Before the election, the Taliban threatened violence against voters; they launched rocket attacks and a suicide bombing that killed seven; they pulled one candidate from his car and shot him—the 13th confirmed political killing since spring. The intimidation worked: Voter turnout was estimated at 20 to 30 percent, and was especially poor in rural areas, which make up four fifths of the country. On election day, 73 more attacks were carried out, killing 20 to 30 people. Several voters had their inked fingers chopped off.
The Afghan Elections Complaints Commission (ECC) received over 2,600 allegations of fraud, including ballot box stuffing, bullying of voters and lack of access to polls, particularly for women. “Fictitious polling booths were set up,” reported Tim McGirk from Kabul, “and in some places, vote riggers were so brazen they did not even bother to remove the individual ballots from the booklets in which they were printed before marking them” (Time, September 10). “The problem is a basic lack of rule of law,” the co-director of the Afghan Analysts Network told Times Online. “In eight years we haven’t established a culture where you follow rules” (September 11). The ECC threw out ballots from 83 polling stations and called for a recount at over 2,500 others.
Additional complications arose from the fact that most of the country is tribal, with local elders who have immense power over the people they are responsible for. “We have tribal agreement,” a laborer in an east Afghani village explained. “When tribal elders request anything we cannot avoid it.” Another individual said that the elders had simply voted for the people. “They helped us and spared all the women the trouble of going and voting,” he said. At many polling stations, 95 percent of the votes went for one candidate.
Two thirds of the population—including 85 percent of the women—are too illiterate to have even read the names on the ballot.
At the time of this writing, Karzai had enough of a lead to avoid a runoff against Abdullah. But UN officials say they believe if the fraudulent votes are pitched, that wouldn’t be the case.

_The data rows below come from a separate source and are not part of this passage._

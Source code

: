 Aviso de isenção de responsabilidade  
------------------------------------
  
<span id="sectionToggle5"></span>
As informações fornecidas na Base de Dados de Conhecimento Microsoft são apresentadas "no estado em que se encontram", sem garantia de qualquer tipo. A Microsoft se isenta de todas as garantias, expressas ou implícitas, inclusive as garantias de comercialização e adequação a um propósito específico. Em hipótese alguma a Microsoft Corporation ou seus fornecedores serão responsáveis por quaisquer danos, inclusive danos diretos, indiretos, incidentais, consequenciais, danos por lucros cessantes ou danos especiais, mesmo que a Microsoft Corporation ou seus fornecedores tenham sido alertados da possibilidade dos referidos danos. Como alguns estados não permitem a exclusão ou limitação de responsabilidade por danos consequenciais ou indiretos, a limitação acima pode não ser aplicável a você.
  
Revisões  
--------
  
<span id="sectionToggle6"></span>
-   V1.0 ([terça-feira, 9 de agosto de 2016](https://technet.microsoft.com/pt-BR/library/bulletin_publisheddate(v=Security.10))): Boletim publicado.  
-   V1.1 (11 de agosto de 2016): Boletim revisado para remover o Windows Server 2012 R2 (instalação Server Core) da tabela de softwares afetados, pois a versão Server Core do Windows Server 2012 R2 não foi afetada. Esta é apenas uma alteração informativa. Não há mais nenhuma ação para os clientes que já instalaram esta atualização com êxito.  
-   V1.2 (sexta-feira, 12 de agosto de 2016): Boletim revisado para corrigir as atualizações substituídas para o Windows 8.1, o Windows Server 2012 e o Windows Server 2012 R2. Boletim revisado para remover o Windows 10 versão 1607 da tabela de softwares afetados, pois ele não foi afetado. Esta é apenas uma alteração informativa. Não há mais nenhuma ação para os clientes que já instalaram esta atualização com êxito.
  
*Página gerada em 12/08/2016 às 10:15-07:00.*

Problem is, another vote would take months to stage—months of instability that would open the door for even greater political turbulence.
In fact, the electoral mess is playing right into the Taliban’s hands. “A stream of revelations about systematic cheating during last month’s vote has given the Taliban fresh ammunition in their propaganda campaign to portray President Hamid Karzai’s administration as hopelessly corrupt,” reported the Washington Post. “Infighting among U.S., UN and European diplomats over whether to accept the results with Karzai the winner or force a new round of voting has also fed the Taliban line that the government in Kabul is merely a puppet of foreign powers” (September 21).
And at the end of the process, the president will either be Karzai or Abdullah. Each man would have to reward the supportive regional warlord strongmen with whom they wheeled and dealed. That means giving them positions in the government or otherwise legitimizing their rule over regions of the country.
The bottom line is, democracy is an impossible fit in Afghanistan. The nation’s history of ethno-regional warlordism is simply too strong.
“Ironically,” wrote Stratfor on August 21, “attempts to impose a democratic political system in Afghanistan appear to be undermining the U.S. counterinsurgency strategy.”
In September, the U.S. ambassador to the United Nations, Susan Rice, said it was “premature to make judgments” on whether President Obama’s efforts there are successful, “because we’re only at the initial stages of that policy.”
You’re welcome to keep waiting to make judgments. We’ll stick with what we’ve said from the beginning. America is under a curse. The pride in its power is broken. That is why, as Gerald Flurry has written, “we cannot win the war against terrorism.”